[[ Listed records, beginning ]]

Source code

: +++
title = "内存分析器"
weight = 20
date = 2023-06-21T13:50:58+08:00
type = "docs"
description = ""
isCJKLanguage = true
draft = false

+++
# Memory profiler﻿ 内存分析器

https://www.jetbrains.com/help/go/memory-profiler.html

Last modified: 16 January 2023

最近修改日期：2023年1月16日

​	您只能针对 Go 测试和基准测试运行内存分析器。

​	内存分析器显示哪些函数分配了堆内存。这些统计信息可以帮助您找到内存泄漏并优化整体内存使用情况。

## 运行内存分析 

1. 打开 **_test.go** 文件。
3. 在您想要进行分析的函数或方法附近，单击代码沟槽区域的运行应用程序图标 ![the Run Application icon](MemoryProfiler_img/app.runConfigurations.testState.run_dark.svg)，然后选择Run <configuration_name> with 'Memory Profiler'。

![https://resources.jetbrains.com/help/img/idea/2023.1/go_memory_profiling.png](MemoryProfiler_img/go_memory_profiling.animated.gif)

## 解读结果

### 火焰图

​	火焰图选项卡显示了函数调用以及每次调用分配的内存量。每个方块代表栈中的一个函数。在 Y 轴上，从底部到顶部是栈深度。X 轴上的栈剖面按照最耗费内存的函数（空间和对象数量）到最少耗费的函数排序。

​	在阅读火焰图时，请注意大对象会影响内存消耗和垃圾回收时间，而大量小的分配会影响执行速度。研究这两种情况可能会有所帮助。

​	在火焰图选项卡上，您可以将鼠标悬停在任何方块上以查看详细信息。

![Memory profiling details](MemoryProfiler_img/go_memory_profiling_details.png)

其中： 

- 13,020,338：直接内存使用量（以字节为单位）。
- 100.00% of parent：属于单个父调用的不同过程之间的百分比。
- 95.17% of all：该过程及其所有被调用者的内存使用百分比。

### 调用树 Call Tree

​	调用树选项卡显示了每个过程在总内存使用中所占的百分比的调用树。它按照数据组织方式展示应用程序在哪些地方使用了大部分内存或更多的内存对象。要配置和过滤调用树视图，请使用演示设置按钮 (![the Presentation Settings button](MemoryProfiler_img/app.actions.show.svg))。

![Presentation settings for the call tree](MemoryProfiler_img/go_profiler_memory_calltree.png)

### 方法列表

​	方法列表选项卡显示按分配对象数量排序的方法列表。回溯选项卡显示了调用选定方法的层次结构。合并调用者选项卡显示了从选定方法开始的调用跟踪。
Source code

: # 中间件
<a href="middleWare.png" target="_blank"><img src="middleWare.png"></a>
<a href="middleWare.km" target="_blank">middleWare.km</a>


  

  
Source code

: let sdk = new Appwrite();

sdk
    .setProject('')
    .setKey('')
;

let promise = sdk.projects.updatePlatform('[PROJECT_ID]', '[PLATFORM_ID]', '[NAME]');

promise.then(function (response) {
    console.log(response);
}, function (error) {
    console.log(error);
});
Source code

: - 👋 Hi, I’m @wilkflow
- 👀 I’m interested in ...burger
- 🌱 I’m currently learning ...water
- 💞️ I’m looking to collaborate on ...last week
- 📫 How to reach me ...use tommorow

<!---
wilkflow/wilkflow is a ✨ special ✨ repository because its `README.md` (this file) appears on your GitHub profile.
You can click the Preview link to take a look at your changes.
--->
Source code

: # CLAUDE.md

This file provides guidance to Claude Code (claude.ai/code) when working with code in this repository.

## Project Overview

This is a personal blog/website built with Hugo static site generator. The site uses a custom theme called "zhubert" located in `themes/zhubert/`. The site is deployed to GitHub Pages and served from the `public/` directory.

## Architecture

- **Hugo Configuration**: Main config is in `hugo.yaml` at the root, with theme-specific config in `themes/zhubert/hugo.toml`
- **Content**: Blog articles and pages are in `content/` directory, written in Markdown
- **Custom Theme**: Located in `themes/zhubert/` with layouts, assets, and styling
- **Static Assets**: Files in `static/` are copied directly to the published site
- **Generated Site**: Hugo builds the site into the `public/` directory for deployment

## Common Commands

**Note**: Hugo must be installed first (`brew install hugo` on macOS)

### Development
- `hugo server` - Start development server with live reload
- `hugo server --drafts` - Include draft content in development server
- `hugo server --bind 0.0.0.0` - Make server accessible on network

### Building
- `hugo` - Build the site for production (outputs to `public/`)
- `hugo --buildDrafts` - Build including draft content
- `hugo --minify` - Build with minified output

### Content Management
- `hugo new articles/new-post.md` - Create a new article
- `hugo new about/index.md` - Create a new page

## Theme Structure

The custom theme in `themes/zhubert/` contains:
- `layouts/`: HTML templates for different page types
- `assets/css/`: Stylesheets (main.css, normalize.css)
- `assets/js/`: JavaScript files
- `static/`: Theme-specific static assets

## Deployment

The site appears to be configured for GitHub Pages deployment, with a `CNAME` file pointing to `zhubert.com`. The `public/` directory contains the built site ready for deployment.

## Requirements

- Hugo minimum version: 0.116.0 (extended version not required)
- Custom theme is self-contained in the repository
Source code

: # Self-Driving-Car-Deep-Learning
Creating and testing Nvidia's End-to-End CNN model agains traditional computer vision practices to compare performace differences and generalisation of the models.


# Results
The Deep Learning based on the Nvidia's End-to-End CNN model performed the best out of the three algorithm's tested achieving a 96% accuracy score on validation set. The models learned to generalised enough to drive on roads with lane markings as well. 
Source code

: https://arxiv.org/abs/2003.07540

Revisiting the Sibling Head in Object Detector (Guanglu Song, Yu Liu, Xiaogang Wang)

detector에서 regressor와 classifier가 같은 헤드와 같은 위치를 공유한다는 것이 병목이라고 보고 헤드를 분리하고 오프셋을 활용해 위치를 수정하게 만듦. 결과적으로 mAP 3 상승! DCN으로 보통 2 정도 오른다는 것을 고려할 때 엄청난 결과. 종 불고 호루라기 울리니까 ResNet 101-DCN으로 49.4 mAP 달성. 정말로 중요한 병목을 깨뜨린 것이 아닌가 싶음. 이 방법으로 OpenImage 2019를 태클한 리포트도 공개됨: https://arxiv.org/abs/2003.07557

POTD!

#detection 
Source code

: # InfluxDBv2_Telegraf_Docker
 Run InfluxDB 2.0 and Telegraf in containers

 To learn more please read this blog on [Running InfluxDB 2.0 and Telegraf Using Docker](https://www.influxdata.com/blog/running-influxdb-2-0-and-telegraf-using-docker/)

[[ Listed records, end ]]

Work to complete — Copy every line of the listing above exactly.

Response to this exercise —
Source code

: +++
title = "内存分析器"
weight = 20
date = 2023-06-21T13:50:58+08:00
type = "docs"
description = ""
isCJKLanguage = true
draft = false

+++
# Memory profiler﻿ 内存分析器

https://www.jetbrains.com/help/go/memory-profiler.html

Last modified: 16 January 2023

最近修改日期：2023年1月16日

​	您只能针对 Go 测试和基准测试运行内存分析器。

​	内存分析器显示哪些函数分配了堆内存。这些统计信息可以帮助您找到内存泄漏并优化整体内存使用情况。

## 运行内存分析 

1. 打开 **_test.go** 文件。
3. 在您想要进行分析的函数或方法附近，单击代码沟槽区域的运行应用程序图标 ![the Run Application icon](MemoryProfiler_img/app.runConfigurations.testState.run_dark.svg)，然后选择Run <configuration_name> with 'Memory Profiler'。

![https://resources.jetbrains.com/help/img/idea/2023.1/go_memory_profiling.png](MemoryProfiler_img/go_memory_profiling.animated.gif)

## 解读结果

### 火焰图

​	火焰图选项卡显示了函数调用以及每次调用分配的内存量。每个方块代表栈中的一个函数。在 Y 轴上，从底部到顶部是栈深度。X 轴上的栈剖面按照最耗费内存的函数（空间和对象数量）到最少耗费的函数排序。

​	在阅读火焰图时，请注意大对象会影响内存消耗和垃圾回收时间，而大量小的分配会影响执行速度。研究这两种情况可能会有所帮助。

​	在火焰图选项卡上，您可以将鼠标悬停在任何方块上以查看详细信息。

![Memory profiling details](MemoryProfiler_img/go_memory_profiling_details.png)

其中： 

- 13,020,338：直接内存使用量（以字节为单位）。
- 100.00% of parent：属于单个父调用的不同过程之间的百分比。
- 95.17% of all：该过程及其所有被调用者的内存使用百分比。

### 调用树 Call Tree

​	调用树选项卡显示了每个过程在总内存使用中所占的百分比的调用树。它按照数据组织方式展示应用程序在哪些地方使用了大部分内存或更多的内存对象。要配置和过滤调用树视图，请使用演示设置按钮 (![the Presentation Settings button](MemoryProfiler_img/app.actions.show.svg))。

![Presentation settings for the call tree](MemoryProfiler_img/go_profiler_memory_calltree.png)

### 方法列表

​	方法列表选项卡显示按分配对象数量排序的方法列表。回溯选项卡显示了调用选定方法的层次结构。合并调用者选项卡显示了从选定方法开始的调用跟踪。
Source code

: # 中间件
<a href="middleWare.png" target="_blank"><img src="middleWare.png"></a>
<a href="middleWare.km" target="_blank">middleWare.km</a>


  

  
Source code

: let sdk = new Appwrite();

sdk
    .setProject('')
    .setKey('')
;

let promise = sdk.projects.updatePlatform('[PROJECT_ID]', '[PLATFORM_ID]', '[NAME]');

promise.then(function (response) {
    console.log(response);
}, function (error) {
    console.log(error);
});
Source code

: - 👋 Hi, I’m @wilkflow
- 👀 I’m interested in ...burger
- 🌱 I’m currently learning ...water
- 💞️ I’m looking to collaborate on ...last week
- 📫 How to reach me ...use tommorow

<!---
wilkflow/wilkflow is a ✨ special ✨ repository because its `README.md` (this file) appears on your GitHub profile.
You can click the Preview link to take a look at your changes.
--->
Source code

: # CLAUDE.md

This file provides guidance to Claude Code (claude.ai/code) when working with code in this repository.

## Project Overview

This is a personal blog/website built with Hugo static site generator. The site uses a custom theme called "zhubert" located in `themes/zhubert/`. The site is deployed to GitHub Pages and served from the `public/` directory.

## Architecture

- **Hugo Configuration**: Main config is in `hugo.yaml` at the root, with theme-specific config in `themes/zhubert/hugo.toml`
- **Content**: Blog articles and pages are in `content/` directory, written in Markdown
- **Custom Theme**: Located in `themes/zhubert/` with layouts, assets, and styling
- **Static Assets**: Files in `static/` are copied directly to the published site
- **Generated Site**: Hugo builds the site into the `public/` directory for deployment

## Common Commands

**Note**: Hugo must be installed first (`brew install hugo` on macOS)

### Development
- `hugo server` - Start development server with live reload
- `hugo server --drafts` - Include draft content in development server
- `hugo server --bind 0.0.0.0` - Make server accessible on network

### Building
- `hugo` - Build the site for production (outputs to `public/`)
- `hugo --buildDrafts` - Build including draft content
- `hugo --minify` - Build with minified output

### Content Management
- `hugo new articles/new-post.md` - Create a new article
- `hugo new about/index.md` - Create a new page

## Theme Structure

The custom theme in `themes/zhubert/` contains:
- `layouts/`: HTML templates for different page types
- `assets/css/`: Stylesheets (main.css, normalize.css)
- `assets/js/`: JavaScript files
- `static/`: Theme-specific static assets

## Deployment

The site appears to be configured for GitHub Pages deployment, with a `CNAME` file pointing to `zhubert.com`. The `public/` directory contains the built site ready for deployment.

## Requirements

- Hugo minimum version: 0.116.0 (extended version not required)
- Custom theme is self-contained in the repository
Source code

: # Self-Driving-Car-Deep-Learning
Creating and testing Nvidia's End-to-End CNN model agains traditional computer vision practices to compare performace differences and generalisation of the models.


# Results
The Deep Learning based on the Nvidia's End-to-End CNN model performed the best out of the three algorithm's tested achieving a 96% accuracy score on validation set. The models learned to generalised enough to drive on roads with lane markings as well. 
Source code

: https://arxiv.org/abs/2003.07540

Revisiting the Sibling Head in Object Detector (Guanglu Song, Yu Liu, Xiaogang Wang)

detector에서 regressor와 classifier가 같은 헤드와 같은 위치를 공유한다는 것이 병목이라고 보고 헤드를 분리하고 오프셋을 활용해 위치를 수정하게 만듦. 결과적으로 mAP 3 상승! DCN으로 보통 2 정도 오른다는 것을 고려할 때 엄청난 결과. 종 불고 호루라기 울리니까 ResNet 101-DCN으로 49.4 mAP 달성. 정말로 중요한 병목을 깨뜨린 것이 아닌가 싶음. 이 방법으로 OpenImage 2019를 태클한 리포트도 공개됨: https://arxiv.org/abs/2003.07557

POTD!

#detection 
Source code

: # InfluxDBv2_Telegraf_Docker
 Run InfluxDB 2.0 and Telegraf in containers

 To learn more please read this blog on [Running InfluxDB 2.0 and Telegraf Using Docker](https://www.influxdata.com/blog/running-influxdb-2-0-and-telegraf-using-docker/)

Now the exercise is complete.